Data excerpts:
※ ※ ※
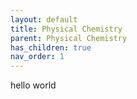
 ```yaml
---
layout: default
title: Physical Chemistry
parent: Physical Chemistry
has_children: true
nav_order: 1
---
```


hello world
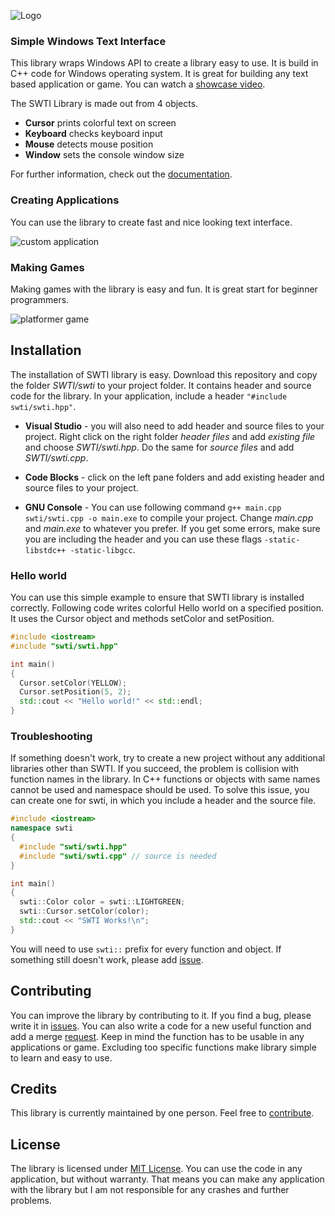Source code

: ![Logo](https://i.imgur.com/PVBgTfM.png)

### Simple Windows Text Interface
This library wraps Windows API to create a library easy to use.
It is build in C++ code for Windows operating system.
It is great for building any text based application or game.
You can watch a [showcase video](https://youtu.be/V11sTuCHC_A).

The SWTI Library is made out from 4 objects.
* **Cursor** prints colorful text on screen
* **Keyboard** checks keyboard input
* **Mouse** detects mouse position
* **Window** sets the console window size

For further information, check out the [documentation](https://thomasbig.github.io/SWTI/).


### Creating Applications
You can use the library to create fast and nice looking text interface.

![custom application](https://i.imgur.com/I4jxzWY.gif)


### Making Games
Making games with the library is easy and fun.
It is great start for beginner programmers.

![platformer game](https://i.imgur.com/lF9FA1C.gif)

## Installation
The installation of SWTI library is easy.
Download this repository and copy the folder *SWTI/swti* to your project folder.
It contains header and source code for the library.
In your application, include a header `"#include swti/swti.hpp"`.

* **Visual Studio** - you will also need to add header and source files to your
project. Right click on the right folder *header files* and add *existing file*
and choose *SWTI/swti.hpp*. Do the same for *source files* and add *SWTI/swti.cpp*.

* **Code Blocks** - click on the left pane folders and add existing header and
source files to your project.

* **GNU Console** - You can use following command `g++ main.cpp swti/swti.cpp -o main.exe`
to compile your project. Change *main.cpp* and *main.exe* to whatever you prefer.
If you get some errors, make sure you are including the header and you can use
these flags `-static-libstdc++ -static-libgcc`.


### Hello world
You can use this simple example to ensure that SWTI library is installed correctly.
Following code writes colorful Hello world on a specified position.
It uses the Cursor object and methods setColor and setPosition.

```c++
#include <iostream>
#include "swti/swti.hpp"

int main()
{
  Cursor.setColor(YELLOW);
  Cursor.setPosition(5, 2);
  std::cout << "Hello world!" << std::endl;
}
```

### Troubleshooting
If something doesn't work, try to create a new project without any additional
libraries other than SWTI. If you succeed, the problem is collision with function
names in the library. In C++ functions or objects with same names cannot be used
and namespace should be used. To solve this issue, you can create one for swti,
in which you include a header and the source file.

```c++
#include <iostream>
namespace swti
{
  #include "swti/swti.hpp"
  #include "swti/swti.cpp" // source is needed
}

int main()
{
  swti::Color color = swti::LIGHTGREEN;
  swti::Cursor.setColor(color);
  std::cout << "SWTI Works!\n";
}
```

You will need to use `swti::` prefix for every function and object.
If something still doesn't work, please add [issue](https://github.com/ThomasBig/SWTI/issues).


## Contributing
You can improve the library by contributing to it.
If you find a bug, please write it in [issues](https://github.com/ThomasBig/SWTI/issues).
You can also write a code for a new useful function and add a merge [request](https://github.com/ThomasBig/SWTI/pulls).
Keep in mind the function has to be usable in any applications or game.
Excluding too specific functions make library simple to learn and easy to use.


## Credits
This library is currently maintained by one person. Feel free to [contribute](https://thomasbig.github.io/SWTI/about/#contributing).


## License
The library is licensed under [MIT License](https://github.com/ThomasBig/SWTI/blob/master/LICENSE.txt).
You can use the code in any application, but without warranty.
That means you can make any application with the library but I am not responsible for any crashes and further problems.
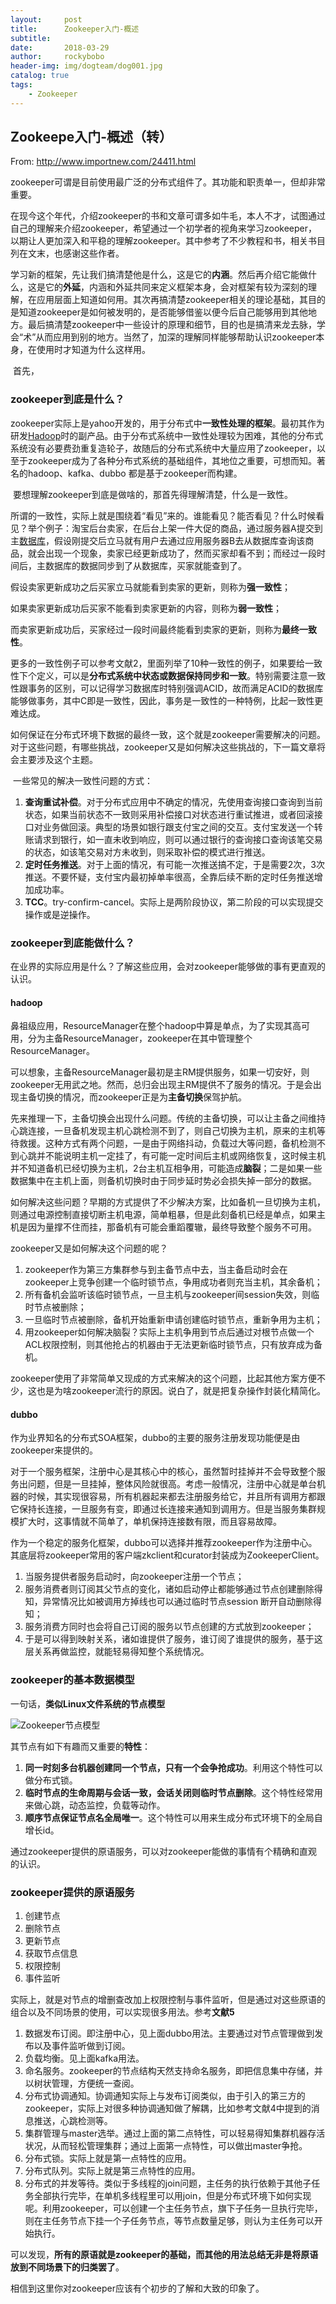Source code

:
 ```yaml
---
layout:     post
title:      Zookeeper入门-概述
subtitle:   
date:       2018-03-29
author:     rockybobo
header-img: img/dogteam/dog001.jpg
catalog: true
tags:
    - Zookeeper
---
```


## Zookeepe入门-概述（转）

From: http://www.importnew.com/24411.html

zookeeper可谓是目前使用最广泛的分布式组件了。其功能和职责单一，但却非常重要。

​    在现今这个年代，介绍zookeeper的书和文章可谓多如牛毛，本人不才，试图通过自己的理解来介绍zookeeper，希望通过一个初学者的视角来学习zookeeper，以期让人更加深入和平稳的理解zookeeper。其中参考了不少教程和书，相关书目列在文末，也感谢这些作者。

   学习新的框架，先让我们搞清楚他是什么，这是它的**内涵**。然后再介绍它能做什么，这是它的**外延**，内涵和外延共同来定义框架本身，会对框架有较为深刻的理解，在应用层面上知道如何用。其次再搞清楚zookeeper相关的理论基础，其目的是知道zookeeper是如何被发明的，是否能够借鉴以便今后自己能够用到其他地方。最后搞清楚zookeeper中一些设计的原理和细节，目的也是搞清来龙去脉，学会“术”从而应用到别的地方。当然了，加深的理解同样能够帮助认识zookeeper本身，在使用时才知道为什么这样用。

​     首先，

### zookeeper到底是什么？

​     zookeeper实际上是yahoo开发的，用于分布式中**一致性处理的框架**。最初其作为研发[Hadoop](http://lib.csdn.net/base/hadoop)时的副产品。由于分布式系统中一致性处理较为困难，其他的分布式系统没有必要费劲重复造轮子，故随后的分布式系统中大量应用了zookeeper，以至于zookeeper成为了各种分布式系统的基础组件，其地位之重要，可想而知。著名的hadoop、kafka、dubbo 都是基于zookeeper而构建。

​     要想理解zookeeper到底是做啥的，那首先得理解清楚，什么是一致性。

所谓的一致性，实际上就是围绕着“看见”来的。谁能看见？能否看见？什么时候看见？举个例子：淘宝后台卖家，在后台上架一件大促的商品，通过服务器A提交到主[数据库](http://lib.csdn.net/base/mysql)，假设刚提交后立马就有用户去通过应用服务器B去从数据库查询该商品，就会出现一个现象，卖家已经更新成功了，然而买家却看不到；而经过一段时间后，主数据库的数据同步到了从数据库，买家就能查到了。

假设卖家更新成功之后买家立马就能看到卖家的更新，则称为**强一致性**；

如果卖家更新成功后买家不能看到卖家更新的内容，则称为**弱一致性**；

而卖家更新成功后，买家经过一段时间最终能看到卖家的更新，则称为**最终一致性**。

更多的一致性例子可以参考文献2，里面列举了10种一致性的例子，如果要给一致性下个定义，可以是**分布式系统中状态或数据保持同步和一致**。特别需要注意一致性跟事务的区别，可以记得学习数据库时特别强调ACID，故而满足ACID的数据库能够做事务，其中C即是一致性，因此，事务是一致性的一种特例，比起一致性更难达成。

  如何保证在分布式环境下数据的最终一致，这个就是zookeeper需要解决的问题。对于这些问题，有哪些挑战，zookeeper又是如何解决这些挑战的，下一篇文章将会主要涉及这个主题。

​    一些常见的解决一致性问题的方式：

1. **查询重试补偿**。对于分布式应用中不确定的情况，先使用查询接口查询到当前状态，如果当前状态不一致则采用补偿接口对状态进行重试推进，或者回滚接口对业务做回滚。典型的场景如银行跟支付宝之间的交互。支付宝发送一个转账请求到银行，如一直未收到响应，则可以通过银行的查询接口查询该笔交易的状态，如该笔交易对方未收到，则采取补偿的模式进行推送。
2. **定时任务推送**。对于上面的情况，有可能一次推送搞不定，于是需要2次，3次推送。不要怀疑，支付宝内最初掉单率很高，全靠后续不断的定时任务推送增加成功率。
3. **TCC**。try-confirm-cancel。实际上是两阶段协议，第二阶段的可以实现提交操作或是逆操作。

### zookeeper到底能做什么？

在业界的实际应用是什么？了解这些应用，会对zookeeper能够做的事有更直观的认识。

#### hadoop

鼻祖级应用，ResourceManager在整个hadoop中算是单点，为了实现其高可用，分为主备ResourceManager，zookeeper在其中管理整个ResourceManager。

可以想象，主备ResourceManager最初是主RM提供服务，如果一切安好，则zookeeper无用武之地。然而，总归会出现主RM提供不了服务的情况。于是会出现主备切换的情况，而zookeeper正是为**主备切换**保驾护航。

先来推理一下，主备切换会出现什么问题。传统的主备切换，可以让主备之间维持心跳连接，一旦备机发现主机心跳检测不到了，则自己切换为主机，原来的主机等待救援。这种方式有两个问题，一是由于网络抖动，负载过大等问题，备机检测不到心跳并不能说明主机一定挂了，有可能一定时间后主机或网络恢复，这时候主机并不知道备机已经切换为主机，2台主机互相争用，可能造成**脑裂**；二是如果一些数据集中在主机上面，则备机切换时由于同步延时势必会损失掉一部分的数据。

如何解决这些问题？早期的方式提供了不少解决方案，比如备机一旦切换为主机，则通过电源控制直接切断主机电源，简单粗暴，但是此刻备机已经是单点，如果主机是因为量撑不住而挂，那备机有可能会重蹈覆辙，最终导致整个服务不可用。

zookeeper又是如何解决这个问题的呢？

1. zookeeper作为第三方集群参与到主备节点中去，当主备启动时会在zookeeper上竞争创建一个临时锁节点，争用成功者则充当主机，其余备机；
2. 所有备机会监听该临时锁节点，一旦主机与zookeeper间session失效，则临时节点被删除；
3. 一旦临时节点被删除，备机开始重新申请创建临时锁节点，重新争用为主机；
4. 用zookeeper如何解决脑裂？实际上主机争用到节点后通过对根节点做一个ACL权限控制，则其他抢占的机器由于无法更新临时锁节点，只有放弃成为备机。

zookeeper使用了非常简单又现成的方式来解决的这个问题，比起其他方案方便不少，这也是为啥zookeeper流行的原因。说白了，就是把复杂操作封装化精简化。

#### dubbo

作为业界知名的分布式SOA框架，dubbo的主要的服务注册发现功能便是由zookeeper来提供的。

对于一个服务框架，注册中心是其核心中的核心，虽然暂时挂掉并不会导致整个服务出问题，但是一旦挂掉，整体风险就很高。考虑一般情况，注册中心就是单台机器的时候，其实现很容易，所有机器起来都去注册服务给它，并且所有调用方都跟它保持长连接，一旦服务有变，即通过长连接来通知到调用方。但是当服务集群规模扩大时，这事情就不简单了，单机保持连接数有限，而且容易故障。

作为一个稳定的服务化框架，dubbo可以选择并推荐zookeeper作为注册中心。其底层将zookeeper常用的客户端zkclient和curator封装成为ZookeeperClient。

1. 当服务提供者服务启动时，向zookeeper注册一个节点；
2. 服务消费者则订阅其父节点的变化，诸如启动停止都能够通过节点创建删除得知，异常情况比如被调用方掉线也可以通过临时节点session 断开自动删除得知；
3. 服务消费方同时也会将自己订阅的服务以节点创建的方式放到zookeeper；
4. 于是可以得到映射关系，诸如谁提供了服务，谁订阅了谁提供的服务，基于这层关系再做监控，就能轻易得知整个系统情况。

### zookeeper的基本数据模型

一句话，**类似Linux文件系统的节点模型**

![Zookeeper节点模型](http://rockybobo.top/img/course/zookeeper/zookeeperNodeModel.jpg)

其节点有如下有趣而又重要的**特性**：

1. **同一时刻多台机器创建同一个节点，只有一个会争抢成功**。利用这个特性可以做分布式锁。
2. **临时节点的生命周期与会话一致，会话关闭则临时节点删除**。这个特性经常用来做心跳，动态监控，负载等动作。
3. **顺序节点保证节点名全局唯一**。这个特性可以用来生成分布式环境下的全局自增长id。

通过zookeeper提供的原语服务，可以对zookeeper能做的事情有个精确和直观的认识。

### zookeeper提供的原语服务

1. 创建节点
2. 删除节点
3. 更新节点
4. 获取节点信息
5. 权限控制
6. 事件监听

实际上，就是对节点的增删查改加上权限控制与事件监听，但是通过对这些原语的组合以及不同场景的使用，可以实现很多用法。参考**文献5**

1. 数据发布订阅。即注册中心，见上面dubbo用法。主要通过对节点管理做到发布以及事件监听做到订阅。
2. 负载均衡。见上面kafka用法。
3. 命名服务。zookeeper的节点结构天然支持命名服务，即把信息集中存储，并以树状管理，方便统一查阅。
4. 分布式协调通知。协调通知实际上与发布订阅类似，由于引入的第三方的zookeeper，实际上对很多种协调通知做了解耦，比如参考文献4中提到的消息推送，心跳检测等。
5. 集群管理与master选举。通过上面的第二点特性，可以轻易得知集群机器存活状况，从而轻松管理集群；通过上面第一点特性，可以做出master争抢。
6. 分布式锁。实际上就是第一点特性的应用。
7. 分布式队列。实际上就是第三点特性的应用。
8. 分布式的并发等待。类似于多线程的join问题，主任务的执行依赖于其他子任务全部执行完毕，在单机多线程里可以用join，但是分布式环境下如何实现呢。利用zookeeper，可以创建一个主任务节点，旗下子任务一旦执行完毕，则在主任务节点下挂一个子任务节点，等节点数量足够，则认为主任务可以开始执行。

可以发现，**所有的原语就是zookeeper的基础，而其他的用法总结无非是将原语放到不同场景下的归类罢了**。

相信到这里你对zookeeper应该有个初步的了解和大致的印象了。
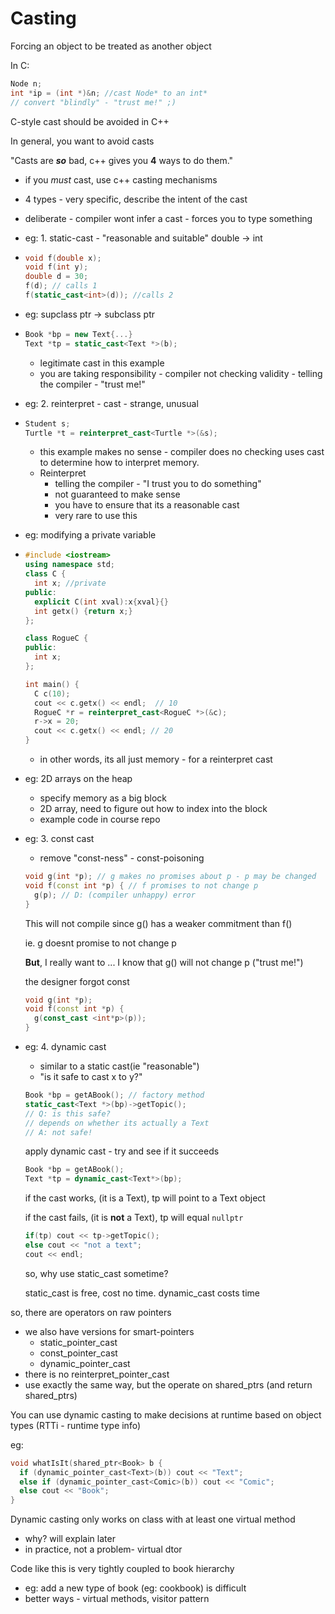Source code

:# Casting

Forcing an object to be treated as another object

In C:

```c
Node n;
int *ip = (int *)&n; //cast Node* to an int*
// convert "blindly" - "trust me!" ;)
```

 

C-style cast should be avoided in C++

In general, you want to avoid casts

"Casts are ***so*** bad, c++ gives you **4** ways to do them."

- if you *must* cast, use c++ casting mechanisms
- 4 types - very specific, describe the intent of the cast
- deliberate - compiler wont infer a cast - forces you to type something



- eg: 1. static-cast - "reasonable and suitable" double -> int

- ```c++
  void f(double x);
  void f(int y);
  double d = 30;
  f(d); // calls 1
  f(static_cast<int>(d)); //calls 2
  ```

- eg: supclass ptr -> subclass ptr

- ```c++
  Book *bp = new Text{...}
  Text *tp = static_cast<Text *>(b);
  ```

  - legitimate cast in this example
  - you are taking responsibility - compiler not checking validity - telling the compiler - "trust me!"

- eg: 2. reinterpret - cast - strange, unusual

- ```c++
  Student s;
  Turtle *t = reinterpret_cast<Turtle *>(&s);
  ```

  - this example makes no sense - compiler does no checking uses cast to determine how to interpret memory.
  - Reinterpret 
    - telling the compiler - "I trust you to do something"
    - not  guaranteed to make sense
    - you have to ensure that its a reasonable cast
    - very rare to use this

- eg: modifying a private variable

- ```c++
  #include <iostream>
  using namespace std;
  class C {
    int x; //private
  public:
    explicit C(int xval):x{xval}{}
    int getx() {return x;}
  };

  class RogueC {
  public:
    int x;
  };

  int main() {
    C c(10);
    cout << c.getx() << endl;  // 10
    RogueC *r = reinterpret_cast<RogueC *>(&c);
    r->x = 20;
    cout << c.getx() << endl; // 20
  }
  ```

  - in other words, its all just memory - for a reinterpret cast

- eg: 2D arrays on the heap

  - specify memory as a big block
  - 2D array, need to figure out how to index into the block
  - example code in course repo

- eg: 3. const cast

  - remove "const-ness" - const-poisoning 

  ```c++
  void g(int *p); // g makes no promises about p - p may be changed
  void f(const int *p) { // f promises to not change p
    g(p); // D: (compiler unhappy) error
  }
  ```

  This will not compile since g() has a weaker commitment than f()

  ie. g doesnt promise to not change p

  **But**, I really want to ... I know that g() will not change p ("trust me!")

  the designer forgot  const

  ``` c++
  void g(int *p);
  void f(const int *p) {
    g(const_cast <int*p>(p));
  }
  ```

- eg: 4. dynamic cast

  - similar to a static cast(ie "reasonable")
  - "is it safe to cast x to y?"

  ```c++
  Book *bp = getABook(); // factory method
  static_cast<Text *>(bp)->getTopic();
  // Q: is this safe?
  // depends on whether its actually a Text
  // A: not safe!
  ```

  apply dynamic cast - try and see if it succeeds

  ```c++
  Book *bp = getABook();
  Text *tp = dynamic_cast<Text*>(bp);
  ```

  if the cast works, (it is a Text), tp will point to a Text object

  if the cast fails, (it is **not** a Text), tp will equal `nullptr`

  ```c++
  if(tp) cout << tp->getTopic();
  else cout << "not a text";
  cout << endl;
  ```

  so, why use static_cast sometime? 

  static_cast is free, cost no time. dynamic_cast costs time



so, there are operators on raw pointers

- we also have versions for smart-pointers
  - static_pointer_cast
  - const_pointer_cast
  - dynamic_pointer_cast
- there is no reinterpret_pointer_cast
- use exactly the same way, but the operate on shared_ptrs (and return shared_ptrs)

You can use dynamic casting to make decisions at runtime based on object types (RTTi - runtime type info)

eg: 

```c++
void whatIsIt(shared_ptr<Book> b {
  if (dynamic_pointer_cast<Text>(b)) cout << "Text";
  else if (dynamic_pointer_cast<Comic>(b)) cout << "Comic";
  else cout << "Book";
}
```

Dynamic casting only works on class with at least one virtual method

- why? will explain later
- in practice, not a problem- virtual dtor

Code like this is very tightly coupled to book hierarchy

- eg: add a new type of book (eg: cookbook) is difficult
- better ways - virtual methods, visitor pattern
※ ※ ※
=== Assigned task ===
Look through the entries above and report the number of lines that contain "rockybobo". Write only the number.

=== Written reply ===
2